Version 2, 16 May 2026
- Write in first person, describing exactly what I did and what happened.
- Jump straight in. No preamble. Start with the incident, experiment, surprise, or claim.
- Be terse: short sentences, short paragraphs. Prefer one idea per paragraph.
- Use a conversational, technical voice. Curious, practical, slightly mischievous. Never corporate.
- Show the artifact. Link to the code, prompt, output, demo, transcript, data, or image. Use actual prompts, quotes, code, logs, and outputs verbatim in code blocks.
- Explain by example first, then extract the principle. The examples should carry the argument.
- Bold the key insight when it helps scanning. Use italics for emphasis, not decoration.
- Use bullets and numbered lists when they compress the idea. Keep them punchy.
- Use
---to separate turns in the story or shifts in the argument. - Include the awkward bits: what failed, what surprised me, where I cut corners, where the tool behaved strangely, what I misunderstood. Parenthetical asides are welcome. Dry humor is welcome.
- Prefer concrete claims over abstract framing. Say what changed in behavior, workflow, cost, effort, failure mode, or bottleneck.
- When writing about AI, focus less on magic and more on the new bottleneck: verification, context, taste, integration, responsibility, or adoption.
- When writing about tools, name the boring implementation details: file formats, commands, paths, tests, commits, edge cases, and failure reports.
- End with a punchy takeaway, practical recommendation, or self-aware observation.

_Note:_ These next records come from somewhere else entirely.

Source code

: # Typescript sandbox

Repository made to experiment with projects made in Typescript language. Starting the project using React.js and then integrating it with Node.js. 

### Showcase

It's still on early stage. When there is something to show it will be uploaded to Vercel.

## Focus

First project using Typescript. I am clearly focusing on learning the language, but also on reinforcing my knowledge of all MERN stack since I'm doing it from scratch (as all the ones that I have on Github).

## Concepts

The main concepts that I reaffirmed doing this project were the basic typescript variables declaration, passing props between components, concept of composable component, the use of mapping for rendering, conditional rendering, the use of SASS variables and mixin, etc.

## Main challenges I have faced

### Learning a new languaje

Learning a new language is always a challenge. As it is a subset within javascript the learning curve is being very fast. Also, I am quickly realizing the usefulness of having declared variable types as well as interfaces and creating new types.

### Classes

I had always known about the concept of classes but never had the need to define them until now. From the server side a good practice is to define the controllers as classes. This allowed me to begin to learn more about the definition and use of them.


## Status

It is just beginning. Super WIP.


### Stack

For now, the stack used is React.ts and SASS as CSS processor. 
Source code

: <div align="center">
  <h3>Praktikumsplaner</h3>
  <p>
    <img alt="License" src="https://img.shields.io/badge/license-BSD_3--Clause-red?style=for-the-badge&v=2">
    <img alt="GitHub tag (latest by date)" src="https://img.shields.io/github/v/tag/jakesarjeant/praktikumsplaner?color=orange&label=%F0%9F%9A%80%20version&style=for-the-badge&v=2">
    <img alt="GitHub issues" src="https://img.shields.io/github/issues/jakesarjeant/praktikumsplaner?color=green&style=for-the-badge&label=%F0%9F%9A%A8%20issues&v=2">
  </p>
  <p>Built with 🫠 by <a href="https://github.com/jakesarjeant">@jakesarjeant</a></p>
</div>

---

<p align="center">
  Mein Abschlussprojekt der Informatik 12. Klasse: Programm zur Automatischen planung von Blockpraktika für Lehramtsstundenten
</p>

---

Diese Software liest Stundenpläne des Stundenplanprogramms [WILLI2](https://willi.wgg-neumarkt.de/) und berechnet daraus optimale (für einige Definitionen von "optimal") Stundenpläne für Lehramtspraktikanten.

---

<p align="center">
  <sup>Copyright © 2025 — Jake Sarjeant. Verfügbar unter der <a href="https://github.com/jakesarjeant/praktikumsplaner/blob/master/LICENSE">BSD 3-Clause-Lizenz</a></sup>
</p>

Do not over-explain the ending.
Spoken cadence
My talks often use live examples, then a plain-language reframe:
- “So, I tried this…”
- “This is what happened.”
- “The weird thing is…”
- “So, what that means is…”
I use sharp claims, then immediately soften or ground them with examples. I am comfortable saying “I don’t know” and then sharing what I’m learning.
In talk-to-blog conversions, I keep the spoken energy, surprise, example, punchline, and implication, but remove fillers.
Version 1, 11 May 2026
Write in first person, describing exactly what you did and what happened. Be terse: short sentences, short paragraphs. Jump straight in – no preamble. Show actual prompts, quotes, code, … verbatim in code blocks. Bold the key insight in each point. End with a punchy one-line takeaway or self-aware observation. Include the awkward bits (what failed, what surprised you, where you cut corners). Parenthetical asides for dry humor. No padding. Use — for section breaks.